Work required: Whenever a line in the listing below holds the string "compatibility", include it in the count. Say how many such lines there are and nothing more.

Records for the exercise:
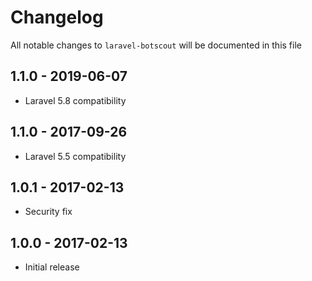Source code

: # Changelog

All notable changes to `laravel-botscout` will be documented in this file

## 1.1.0 - 2019-06-07

- Laravel 5.8 compatibility

## 1.1.0 - 2017-09-26

- Laravel 5.5 compatibility

## 1.0.1 - 2017-02-13

- Security fix


## 1.0.0 - 2017-02-13

- Initial release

Solution for this task: 2